The operators in this toolkit use Hadoop Java™ APIs to access HDFS and GPFS™. The operators support the following versions of Hadoop distributions:
  • Apache Hadoop versions 2.x
  • InfoSphere® BigInsights® 2.1.2, 3.0.0.x, 4.0.0.0
  • Cloudera distribution including Apache Hadoop version 4 (CDH4) and version 5 (CDH 5)
  • Hortonworks Data Platform (HDP) 2.2

Note: The reference platforms that were used for testing are Hadoop 2.6.0, InfoSphere BigInsights 3.0.0.2 and CDH 5.2.0.

When you use the operators to access GPFS, you do not need to install InfoSphere Streams on an InfoSphere BigInsights data node. Instead, you can access GPFS remotely by specifying the webhdfs://hdfshost:webhdfsport schema in the URI that you use to connect to GPFS.

For Apache Hadoop 2.x, CDH, and HDP, you can optionally configure these operators to use the Kerberos protocol to authenticate users that read and write to HDFS. Kerberos authentication provides a more secure way of accessing HDFS by providing user authentication. To use Kerberos authentication, you must configure the authPrincipal and authKeytab operator parameters at compile time. The authPrincipal parameter specifies the Kerberos principal, which is typically the principal that is created for the Streams instance owner. The authKeytab parameter specifies the keytab file that is created for the principal.

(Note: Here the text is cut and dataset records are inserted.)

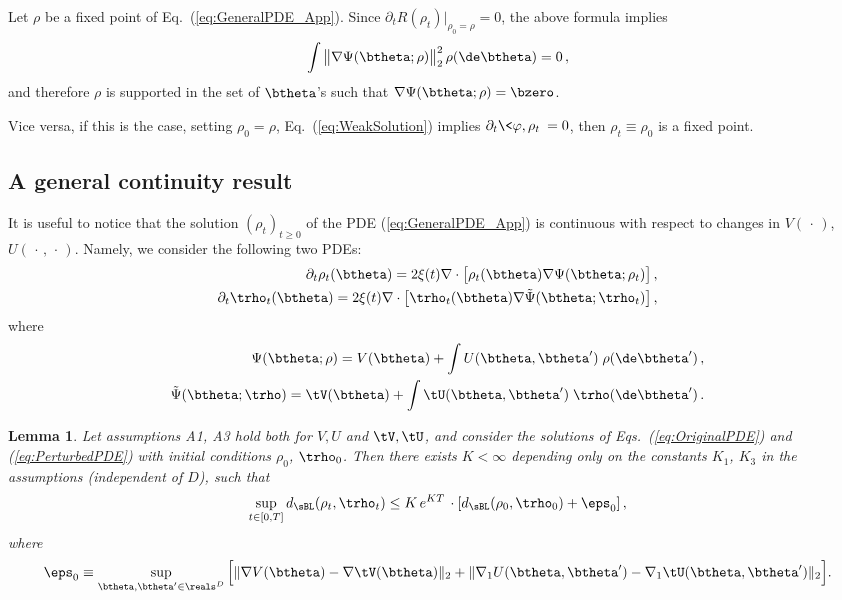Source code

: \documentclass[11pt]{article}
\newtheorem{lemma}{Lemma}
\begin{document}
Let $\rho$ be a fixed point of Eq.~(\ref{eq:GeneralPDE_App}).  Since $\partial_tR(\rho_t)|_{\rho_0=\rho}=0$, the above formula implies
%
\begin{align}
%
\int \big\|\nabla \Psi(\btheta;\rho)\big\|_2^2\,\rho(\de\btheta) = 0\, ,
%
\end{align}
%
and therefore $\rho$ is supported in the set of $\btheta$'s such that $\nabla \Psi(\btheta;\rho)=\bzero$.

Vice versa, if this is the case, setting $\rho_0=\rho$,  Eq.~(\ref{eq:WeakSolution}) implies $\partial_t\<\varphi,\rho_t\> = 0$, then $\rho_t \equiv \rho_0$ is a fixed point.

\subsection{A general continuity result}

It is useful to notice that the solution $(\rho_t)_{t\ge 0}$ of the PDE (\ref{eq:GeneralPDE_App}) is continuous with respect to changes in $V(\, \cdot\,)$, $U(\,\cdot\,,\,\cdot\,)$. 
Namely, we consider the following two PDEs:
\begin{align}
\partial_t\rho_t(\btheta) =  2 \xi(t) \nabla\cdot \big[\rho_t(\btheta)\nabla \Psi(\btheta;\rho_t)\big]\,, \label{eq:OriginalPDE}\\
\partial_t\trho_t(\btheta) =  2 \xi(t) \nabla\cdot \big[\trho_t(\btheta)\nabla\tilde\Psi(\btheta;\trho_t)\big]\,, \label{eq:PerturbedPDE}
\end{align}
where
\begin{align}
\Psi(\btheta;\rho) = V(\btheta)+ \int U(\btheta, \btheta')\; \rho(\de\btheta')\, ,\\
\tilde\Psi(\btheta;\trho) = \tV(\btheta)+ \int \tU(\btheta, \btheta')\; \trho(\de\btheta')\,.
\end{align}

\begin{lemma}\label{lem:perturbation_convergence}
Let assumptions {\sf A1}, {\sf A3} hold both for $V,U$ and $\tV,\tU$, and consider the solutions of  Eqs.~(\ref{eq:OriginalPDE}) and (\ref{eq:PerturbedPDE})
with initial conditions $\rho_0$, $\trho_0$. Then there exists  $K< \infty$ depending only on the constants $K_1$, $K_3$ in the assumptions
 (independent of $D$), such that
%
\begin{align}
%
 \sup_{t \in [0, T]} d_{\sBL}(\rho_t,\trho_t) \le K\, e^{KT}\,\cdot [ d_{\sBL}(\rho_0, \trho_0) + \eps_0] \, ,
%
\end{align}
where
\begin{align}\label{eqn:perturbation_error_in_perturbation_lemma}
\eps_0 \equiv \sup_{\btheta, \btheta' \in \reals^D} \Big[ \| \nabla V(\btheta) - \nabla \tV(\btheta) \|_2 + \| \nabla_1 U(\btheta, \btheta') - \nabla_1 \tU(\btheta, \btheta') \|_2 \Big]. 
\end{align}
\end{lemma}
\end{document}
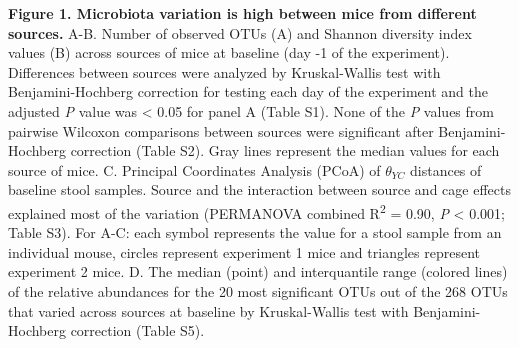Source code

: \documentclass[
  11pt,
]{article}
\begin{document}
\textbf{Figure 1. Microbiota variation is high between mice from
different sources.} A-B. Number of observed OTUs (A) and Shannon
diversity index values (B) across sources of mice at baseline (day -1 of
the experiment). Differences between sources were analyzed by
Kruskal-Wallis test with Benjamini-Hochberg correction for testing each
day of the experiment and the adjusted \emph{P} value was \textless{}
0.05 for panel A (Table S1). None of the \emph{P} values from pairwise
Wilcoxon comparisons between sources were significant after
Benjamini-Hochberg correction (Table S2). Gray lines represent the
median values for each source of mice. C. Principal Coordinates Analysis
(PCoA) of \(\theta_{YC}\) distances of baseline stool samples. Source
and the interaction between source and cage effects explained most of
the variation (PERMANOVA combined R\textsuperscript{2} = 0.90, \emph{P}
\textless{} 0.001; Table S3). For A-C: each symbol represents the value
for a stool sample from an individual mouse, circles represent
experiment 1 mice and triangles represent experiment 2 mice. D. The
median (point) and interquantile range (colored lines) of the relative
abundances for the 20 most significant OTUs out of the 268 OTUs that
varied across sources at baseline by Kruskal-Wallis test with
Benjamini-Hochberg correction (Table S5).

\newpage
\end{document}
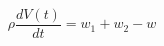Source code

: \begin{equation}
  \rho \frac{dV(t)}{dt} = w_1 + w_2 - w
  \label{eq:massbalance01_1}
\end{equation}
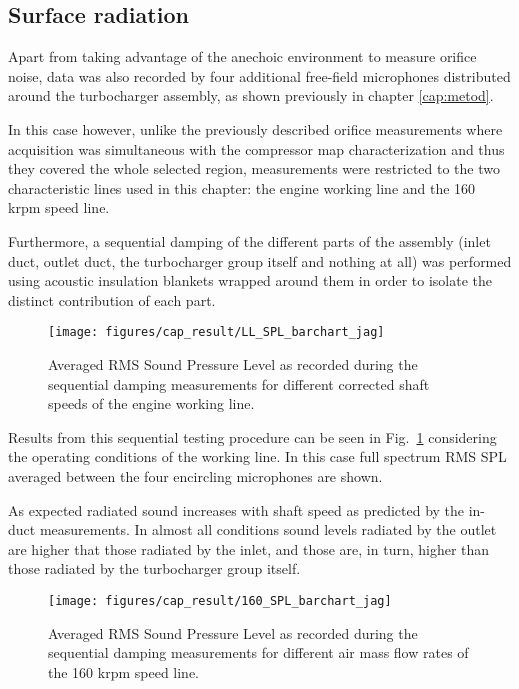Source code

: \subsection{Surface radiation}

Apart from taking advantage of the anechoic environment to measure orifice noise, data was also recorded by four additional free-field microphones distributed around the turbocharger assembly, as shown previously in chapter \ref{cap:metod}.

In this case however, unlike the previously described orifice measurements where acquisition was simultaneous with the compressor map characterization and thus they covered the whole selected region, measurements were restricted to the two characteristic lines used in this chapter: the engine working line and the 160 krpm speed line.

Furthermore, a sequential damping of the different parts of the assembly (inlet duct, outlet duct, the turbocharger group itself and nothing at all) was performed using acoustic insulation blankets wrapped around them in order to isolate the distinct contribution of each part. 

\begin{figure}[tbh!]
\centering
\texttt{[image: figures/cap\_result/LL\_SPL\_barchart\_jag]}
\caption{Averaged RMS Sound Pressure Level as recorded during the sequential damping measurements for different corrected shaft speeds of the engine working line.}
\label{fig:result_spl_radiated_comp_bar_LL}
\end{figure}

Results from this sequential testing procedure can be seen in Fig.~\ref{fig:result_spl_radiated_comp_bar_LL} considering the operating conditions of the working line. In this case full spectrum RMS SPL averaged between the four encircling microphones are shown. 

As expected radiated sound increases with shaft speed as predicted by the in-duct measurements. In almost all conditions sound levels radiated by the outlet are higher that those radiated by the inlet, and those are, in turn, higher than those radiated by the turbocharger group itself.

\begin{figure}[tbh!]
\centering
\texttt{[image: figures/cap\_result/160\_SPL\_barchart\_jag]}
\caption{Averaged RMS Sound Pressure Level as recorded during the sequential damping measurements for different air mass flow rates of the 160 krpm speed line.}
\label{fig:result_spl_radiated_comp_bar_160}
\end{figure}

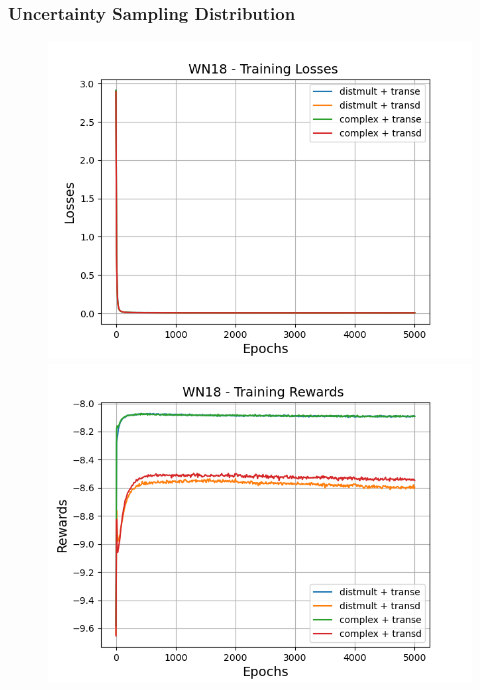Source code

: \subsubsection{Uncertainty Sampling Distribution}

\begin{figure}
    \centering
    \begin{minipage}{.5\textwidth}
      \centering
      \includegraphics[width=0.9\linewidth]{figures/results/gan_train/not_pretrained/uncertainty/max_distribution/entropy/wn18/gan_train_uncertainty_wn18_losses.png}
    \end{minipage}%
    \begin{minipage}{.5\textwidth}
      \centering
      \includegraphics[width=0.9\linewidth]{figures/results/gan_train/not_pretrained/uncertainty/max_distribution/entropy/wn18/gan_train_uncertainty_wn18_rewards.png}
    \end{minipage}

\end{figure}
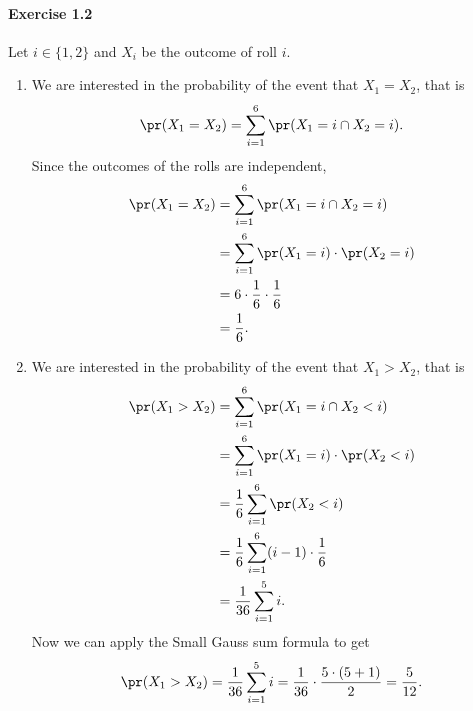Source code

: \paragraph{Exercise 1.2} Let $i \in \{ 1,2 \}$ and $X_i$ be the outcome of roll $i$.
\begin{enumerate}
  \item[(a)] We are interested in the probability of the event that $X_1 = X_2$,
    that is
    \[
      \pr(X_1 = X_2) = \sum_{i=1}^6 \pr(X_1 = i \cap X_2 = i).
    \]
    Since the outcomes of the rolls are independent,
    \begin{align*}
      \pr(X_1 = X_2)  &= \sum_{i=1}^6 \pr(X_1 = i \cap X_2 = i) \\
                      &= \sum_{i=1}^6 \pr(X_1 = i) \cdot \pr(X_2 = i) \\
                      &= 6 \cdot \frac{1}{6} \cdot \frac{1}{6} \\
                      &= \frac{1}{6}.
    \end{align*}

  \item[(b)] We are interested in the probability of the event that $X_1 > X_2$,
    that is
    \begin{align*}
      \pr(X_1 > X_2)  &= \sum_{i=1}^6 \pr(X_1 = i \cap X_2 < i) \\
                      &= \sum_{i=1}^6 \pr(X_1 = i) \cdot \pr(X_2 < i) \\
                      &= \frac{1}{6} \sum_{i=1}^6 \pr(X_2 < i) \\
                      &= \frac{1}{6} \sum_{i=1}^6 (i-1) \cdot \frac{1}{6} \\
                      &= \frac{1}{36} \sum_{i=1}^5 i.
    \end{align*}
    Now we can apply the Small Gauss sum formula to get
    \[
      \pr(X_1 > X_2) = \frac{1}{36} \sum_{i=1}^5 i
        = \frac{1}{36} \cdot \frac{5 \cdot (5 + 1)}{2}
        = \frac{5}{12}.
    \]


\end{enumerate}
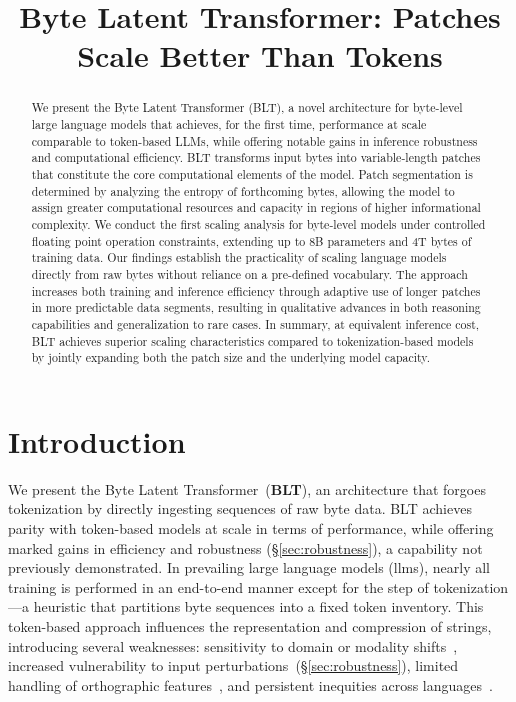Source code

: \title{Byte Latent Transformer: Patches Scale Better Than Tokens}

\begin{abstract}
We present the Byte Latent Transformer ({\textsc BLT}), a novel architecture for byte-level large language models that achieves, for the first time, performance at scale comparable to token-based LLMs, while offering notable gains in inference robustness and computational efficiency. {\textsc BLT} transforms input bytes into variable-length patches that constitute the core computational elements of the model. Patch segmentation is determined by analyzing the entropy of forthcoming bytes, allowing the model to assign greater computational resources and capacity in regions of higher informational complexity. We conduct the first scaling analysis for byte-level models under controlled floating point operation constraints, extending up to 8B parameters and 4T bytes of training data. Our findings establish the practicality of scaling language models directly from raw bytes without reliance on a pre-defined vocabulary. The approach increases both training and inference efficiency through adaptive use of longer patches in more predictable data segments, resulting in qualitative advances in both reasoning capabilities and generalization to rare cases. In summary, at equivalent inference cost, {\textsc BLT} achieves superior scaling characteristics compared to tokenization-based models by jointly expanding both the patch size and the underlying model capacity.
\end{abstract}

\section{Introduction}
\label{section:intro}

We present the Byte Latent Transformer~(\textbf{BLT}), an architecture that forgoes tokenization by directly ingesting sequences of raw byte data. BLT achieves parity with token-based models at scale in terms of performance, while offering marked gains in efficiency and robustness (\S\ref{sec:robustness}), a capability not previously demonstrated. In prevailing large language models (llms), nearly all training is performed in an end-to-end manner except for the step of tokenization—a heuristic that partitions byte sequences into a fixed token inventory. This token-based approach influences the representation and compression of strings, introducing several weaknesses: sensitivity to domain or modality shifts~\citep{dagangetting}, increased vulnerability to input perturbations~(\S\ref{sec:robustness}), limited handling of orthographic features~\citep{edman2024cute}, and persistent inequities across languages~\citep{liang2023xlm,petrov2024language,limisiewicz2024myte}.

Restriction: Kerberos authentication is not supported for InfoSphere BigInsights 2.1.2 and 3.0.0.x.

Developing and running applications that use the HDFS Toolkit
To create applications that use the HDFS Toolkit, you must configure either Streams Studio or the SPL compiler to be aware of the location of the toolkit.
Version
2.0.0
Required Product Version
4.0.0.0